→ **TASK INSTRUCTIONS**:
Read the records and gather each line that includes "draw".

Records from a data collection:
☆ ☆ ☆ ☆

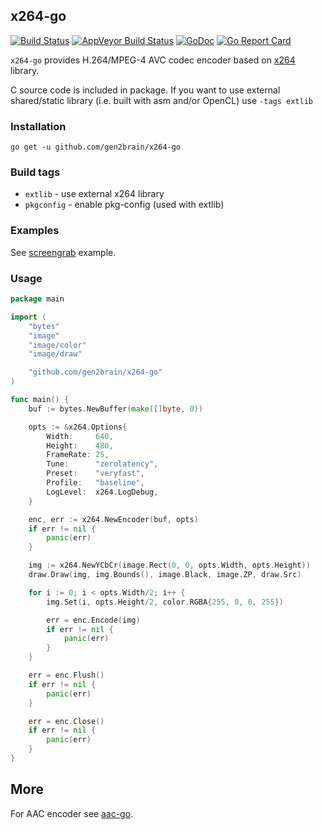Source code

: ## x264-go
[![Build Status](https://github.com/gen2brain/x264-go/actions/workflows/test.yml/badge.svg)](https://github.com/gen2brain/x264-go/actions)
[![AppVeyor Build Status](https://ci.appveyor.com/api/projects/status/wfkqlac5ffwk5xgb?svg=true)](https://ci.appveyor.com/project/gen2brain/x264-go)
[![GoDoc](https://godoc.org/github.com/gen2brain/x264-go?status.svg)](https://godoc.org/github.com/gen2brain/x264-go) 
[![Go Report Card](https://goreportcard.com/badge/github.com/gen2brain/x264-go?branch=master)](https://goreportcard.com/report/github.com/gen2brain/x264-go) 

`x264-go` provides H.264/MPEG-4 AVC codec encoder based on [x264](https://www.videolan.org/developers/x264.html) library.

C source code is included in package. If you want to use external shared/static library (i.e. built with asm and/or OpenCL) use `-tags extlib`

### Installation

    go get -u github.com/gen2brain/x264-go

### Build tags

* `extlib` - use external x264 library
* `pkgconfig` - enable pkg-config (used with extlib)


### Examples

See [screengrab](https://github.com/gen2brain/x264-go/blob/master/examples/screengrab/screengrab.go) example.

### Usage

```go
package main

import (
	"bytes"
	"image"
	"image/color"
	"image/draw"

	"github.com/gen2brain/x264-go"
)

func main() {
	buf := bytes.NewBuffer(make([]byte, 0))

	opts := &x264.Options{
		Width:     640,
		Height:    480,
		FrameRate: 25,
		Tune:      "zerolatency",
		Preset:    "veryfast",
		Profile:   "baseline",
		LogLevel:  x264.LogDebug,
	}

	enc, err := x264.NewEncoder(buf, opts)
	if err != nil {
		panic(err)
	}

	img := x264.NewYCbCr(image.Rect(0, 0, opts.Width, opts.Height))
	draw.Draw(img, img.Bounds(), image.Black, image.ZP, draw.Src)

	for i := 0; i < opts.Width/2; i++ {
		img.Set(i, opts.Height/2, color.RGBA{255, 0, 0, 255})

		err = enc.Encode(img)
		if err != nil {
			panic(err)
		}
	}

	err = enc.Flush()
	if err != nil {
		panic(err)
	}

	err = enc.Close()
	if err != nil {
		panic(err)
	}
}
```

## More

For AAC encoder see [aac-go](https://github.com/gen2brain/aac-go).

☆ ☆ ☆ ☆

→ **ANSWER TO THIS PROBLEM**:
	"image/draw"
	draw.Draw(img, img.Bounds(), image.Black, image.ZP, draw.Src)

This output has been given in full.